Florida A&M student delegates left for Boston on Thursday to represent the university at the 59th session of the National Model United Nations.
FAMU students were selected for an opportunity to attack challenges related to international negotiations and diplomacy with more than 3,000 other college students from around the world.
The annual three-day event aims to stimulate and encourage students to confront issues associated with human rights and international issues. The conference will offer a variety of activities for students to network with one another, get a tour of Harvard University’s campus and attend a career fair.
FAMU was the only historically black university invited to attend the conference. The delegates will split into two groups and represent Barbados and Tajikistan.

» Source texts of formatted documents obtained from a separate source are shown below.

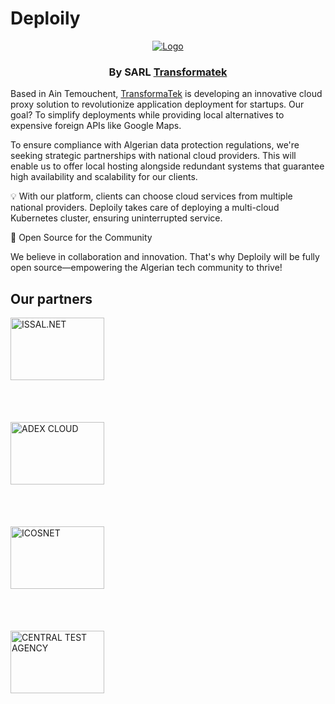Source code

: # Deploily

<p align="center">
  <a href="https://deploily.cloud">
   <img src="https://console.deploily.cloud/_next/image?url=%2Fimages%2Flogo_name.png&w=1920&q=75" alt="Logo">
  </a>

  <h3 align="center">By SARL <a href="https://transformatek.dz">Transformatek</a></h3>
</p>

Based in Ain Temouchent, [TransformaTek](https://transformatek.dz) is developing an innovative cloud proxy solution to revolutionize application deployment for startups. Our goal? To simplify deployments while providing local alternatives to expensive foreign APIs like Google Maps.

To ensure compliance with Algerian data protection regulations, we're seeking strategic partnerships with national cloud providers. This will enable us to offer local hosting alongside redundant systems that guarantee high availability and scalability for our clients.

💡 With our platform, clients can choose cloud services from multiple national providers. Deploily takes care of deploying a multi-cloud Kubernetes cluster, ensuring uninterrupted service.

🎉 Open Source for the Community

We believe in collaboration and innovation. That's why Deploily will be fully open source—empowering the Algerian tech community to thrive!

## Our partners 

<p align="center">
  <div style="width:150px;height:150px">
    <a href="https://issal.dz" target="_blank">
      <img
        style="height:100px;object-fit:contain" width="150" height="100"
        alt="ISSAL.NET"
        src="https://deploily.cloud/images/issal_logo.png"
      />
    </a>
  </div>
  &nbsp;&nbsp;
  <div style="width:150px;height:150px">
    <a href="https://adexcloud.dz/" target="_blank">
      <img
        style="height:100px;object-fit:contain" width="150" height="100"
        alt="ADEX CLOUD"
        src="https://deploily.cloud/images/adex_logo.png"
      />
    </a>
  </div> 
  &nbsp;&nbsp;
  <div style="width:150px;height:150px">
    <a href="https://icosnet.com.dz/" target="_blank">
      <img
        style="height:100px;object-fit:contain" width="150" height="100"
        alt="ICOSNET"
        src="https://deploily.cloud/images/icosnet_logo.png"
      />
    </a>
  </div>
  &nbsp;&nbsp;
  <div style="width:150px;height:150px">
    <a href="https://www.linkedin.com/company/central-test-agengy/" target="_blank">
      <img
        style="height:100px;object-fit:contain" width="150" height="100"
        alt="CENTRAL TEST AGENCY"
        src="https://deploily.cloud/images/central-test-agency.jpeg"
      />
    </a>
  </div>
</p>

Mariah Williams, a political science student and president of the FAMU Chapter of the Model U.N., has gone to four conferences and wants to improve her skills in Boston.
“I expect to learn how to construct policies for world solution and express interest in a diplomatic way so the world can be a better place,” Williams said. “I want to negotiate policies more effectively.”
The nine students attending are: Clarece Polke, a senior newspaper journalism student; Jacoby Young, a senior political science student; Antoine Anthony, a junior political science student; Nashandra Howard, a sophomore political science student; Mariah Williams, a senior political science student; Daune Robin, a senior broadcast journalism student; Joseph Widler, a junior political science student; Kierra Woodger, a sophomore criminal justice student and Candice Williams, a sophomore music education student.
Two advisers, Victor Eno and Christopher Daniels, are accompanying the students.
The Student Government Association helped fund the trip. SGA provided hotel and transportation for the students.
Daniels said this conference is a great way to display the talents of student diplomats.
“It’s really big because it’s an opportunity for the students,” Daniels said. “We have great students at FAMU that can compete academically. SGA was willing to help us. This opportunity is to show we can do things on our own and put ourselves on the map.”
Fellow Rattlers, such as Eli Armstrong, a political science student from Lakeland, are rooting for their classmates.
“I think it’s a great thing for them to go and see how the U.N. works,” Armstrong said. “Maybe they can make changes one day. One of my classmates was selected to go.”